Northwest Airline's shares dived nearly 12% on Monday on investors' fears the struggling US carrier may be unable to avoid filing for bankruptcy protection.
The Minnesota-based carrier needs to make big cost savings
The share price drop came as Northwest withdrew a $50 price rise on fares for business travellers after rivals failed to match it.
The climbdown was a sign that Northwest lacks the clout to have pricing power.
But investors were also said to be worried by slow restructuring talks, and by the chairman's share sales.
The airline's chairman, Gary Wilson, has sold 59% of his personal shareholding in Northwest since mid-May.
The share sales have been publicly documented in compulsory filings with the US Securities and Exchange Commission.
The airline's chief executive Doug Steenland last week said its pension costs were unmanageably high and could force it to file for bankruptcy protection, Reuters reported.
Northwest is battling to find $950m in savings and is in talks with its unions over restructuring.
It cut nearly 5,000 jobs in 2003, and last year pilots agreed to a 15% pay cut.
It is not the only US airline that is struggling commercially. US Airways, for instance, has sought bankruptcy protection twice in two years.

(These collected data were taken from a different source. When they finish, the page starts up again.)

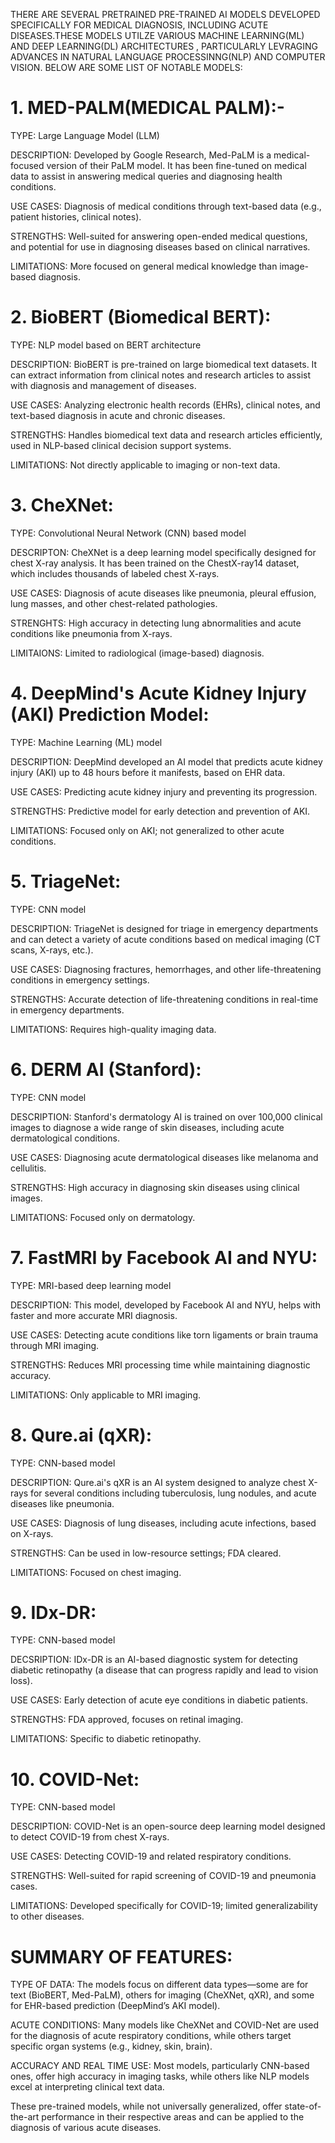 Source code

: THERE ARE SEVERAL PRETRAINED PRE-TRAINED AI MODELS DEVELOPED SPECIFICALLY FOR MEDICAL DIAGNOSIS, INCLUDING ACUTE DISEASES.THESE MODELS UTILZE VARIOUS MACHINE LEARNING(ML) AND DEEP LEARNING(DL) ARCHITECTURES , PARTICULARLY LEVRAGING ADVANCES IN NATURAL LANGUAGE PROCESSINNG(NLP) AND
COMPUTER VISION.
BELOW ARE SOME LIST OF NOTABLE MODELS:

# 1. MED-PALM(MEDICAL PALM):-

TYPE:   Large Language Model (LLM)
      
DESCRIPTION:  Developed by Google Research, Med-PaLM is a medical-focused version of their PaLM model. It has been fine-tuned on medical data to assist in answering medical queries and diagnosing health conditions.
      
USE CASES:  Diagnosis of medical conditions through text-based data (e.g., patient histories, clinical notes).  

STRENGTHS:   Well-suited for answering open-ended medical questions, and potential for use in diagnosing diseases based on clinical narratives.
      
LIMITATIONS: More focused on general medical knowledge than image-based diagnosis.


            
# 2. BioBERT (Biomedical BERT):
 
TYPE: NLP model based on BERT architecture
     
DESCRIPTION:  BioBERT is pre-trained on large biomedical text datasets. It can extract information from clinical notes and research articles to assist with diagnosis and management of diseases.
     
USE CASES:  Analyzing electronic health records (EHRs), clinical notes, and text-based diagnosis in acute and chronic diseases.
     
STRENGTHS: Handles biomedical text data and research articles efficiently, used in NLP-based clinical decision support systems.
     
LIMITATIONS: Not directly applicable to imaging or non-text data.


# 3. CheXNet:

TYPE:  Convolutional Neural Network (CNN) based model
     
DESCRIPTON:   CheXNet is a deep learning model specifically designed for chest X-ray analysis. It has been trained on the ChestX-ray14 dataset, which includes thousands of labeled chest X-rays.
      
USE CASES:    Diagnosis of acute diseases like pneumonia, pleural effusion, lung masses, and other chest-related pathologies.
      
STRENGHTS:    High accuracy in detecting lung abnormalities and acute conditions like pneumonia from X-rays.
      
LIMITAIONS:   Limited to radiological (image-based) diagnosis.



# 4. DeepMind's Acute Kidney Injury (AKI) Prediction Model:

TYPE:  Machine Learning (ML) model
     
DESCRIPTION:   DeepMind developed an AI model that predicts acute kidney injury (AKI) up to 48 hours before it manifests, based on EHR data.
      
USE CASES:  Predicting acute kidney injury and preventing its progression.
     
STRENGTHS: Predictive model for early detection and prevention of AKI.
     
LIMITATIONS: Focused only on AKI; not generalized to other acute conditions.



# 5. TriageNet:

TYPE:  CNN model
    
DESCRIPTION:  TriageNet is designed for triage in emergency departments and can detect a variety of acute conditions based on medical imaging (CT scans, X-rays, etc.).
     
USE CASES:    Diagnosing fractures, hemorrhages, and other life-threatening conditions in emergency settings.
     
STRENGTHS:    Accurate detection of life-threatening conditions in real-time in emergency departments.
     
LIMITATIONS:  Requires high-quality imaging data.



# 6. DERM AI (Stanford):

TYPE:  CNN model
   
DESCRIPTION:  Stanford's dermatology AI is trained on over 100,000 clinical images to diagnose a wide range of skin diseases, including acute dermatological conditions.
    
USE CASES:    Diagnosing acute dermatological diseases like melanoma and cellulitis.
     
STRENGTHS:    High accuracy in diagnosing skin diseases using clinical images.
      
LIMITATIONS:  Focused only on dermatology.
       


# 7. FastMRI by Facebook AI and NYU:

TYPE: MRI-based deep learning model

DESCRIPTION: This model, developed by Facebook AI and NYU, helps with faster and more accurate MRI diagnosis.

USE CASES: Detecting acute conditions like torn ligaments or brain trauma through MRI imaging.

STRENGTHS: Reduces MRI processing time while maintaining diagnostic accuracy.

LIMITATIONS: Only applicable to MRI imaging.


# 8. Qure.ai (qXR):

TYPE: CNN-based model

DESCRIPTION: Qure.ai's qXR is an AI system designed to analyze chest X-rays for several conditions including tuberculosis, lung nodules, and acute diseases like pneumonia.

USE CASES: Diagnosis of lung diseases, including acute infections, based on X-rays.

STRENGTHS: Can be used in low-resource settings; FDA cleared.

LIMITATIONS: Focused on chest imaging.


# 9. IDx-DR:

TYPE: CNN-based model

DECSRIPTION: IDx-DR is an AI-based diagnostic system for detecting diabetic retinopathy (a disease that can progress rapidly and lead to vision loss).

USE CASES: Early detection of acute eye conditions in diabetic patients.

STRENGTHS: FDA approved, focuses on retinal imaging.

LIMITATIONS: Specific to diabetic retinopathy.


# 10. COVID-Net:
    
TYPE: CNN-based model

DESCRIPTION: COVID-Net is an open-source deep learning model designed to detect COVID-19 from chest X-rays.

USE CASES: Detecting COVID-19 and related respiratory conditions.

STRENGTHS: Well-suited for rapid screening of COVID-19 and pneumonia cases.

LIMITATIONS: Developed specifically for COVID-19; limited generalizability to other diseases.




# SUMMARY OF FEATURES:

TYPE OF DATA: 
      The models focus on different data types—some are for text (BioBERT, Med-PaLM), others for imaging (CheXNet, qXR), and some for EHR-based prediction (DeepMind’s AKI model).

ACUTE CONDITIONS:
      Many models like CheXNet and COVID-Net are used for the diagnosis of acute respiratory conditions, while others target specific organ systems (e.g., kidney, skin, brain).

ACCURACY AND REAL TIME USE:
      Most models, particularly CNN-based ones, offer high accuracy in imaging tasks, while others like NLP models excel at interpreting clinical text data.
      
These pre-trained models, while not universally generalized, offer state-of-the-art performance in their respective areas and can be applied to the diagnosis of various acute diseases.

The overcrowded US airline industry was suffering from poor profitability and pressure from budget airlines before the 11 September attacks pushed it into crisis and triggered a wave of restructuring.
Since then, oil price rises have added to pressure on the airlines' profits.
A Wall Street Journal report on the state of Northwest's finances is said to have helped trigger the sell-off. "There's no new news," said Calyon Securities airline analyst Ray Neidl, putting Northwest's chances of avoiding bankruptcy protection at "better than 50/50".
Northwest's shares finished 11.9% lower on Monday at $5.58.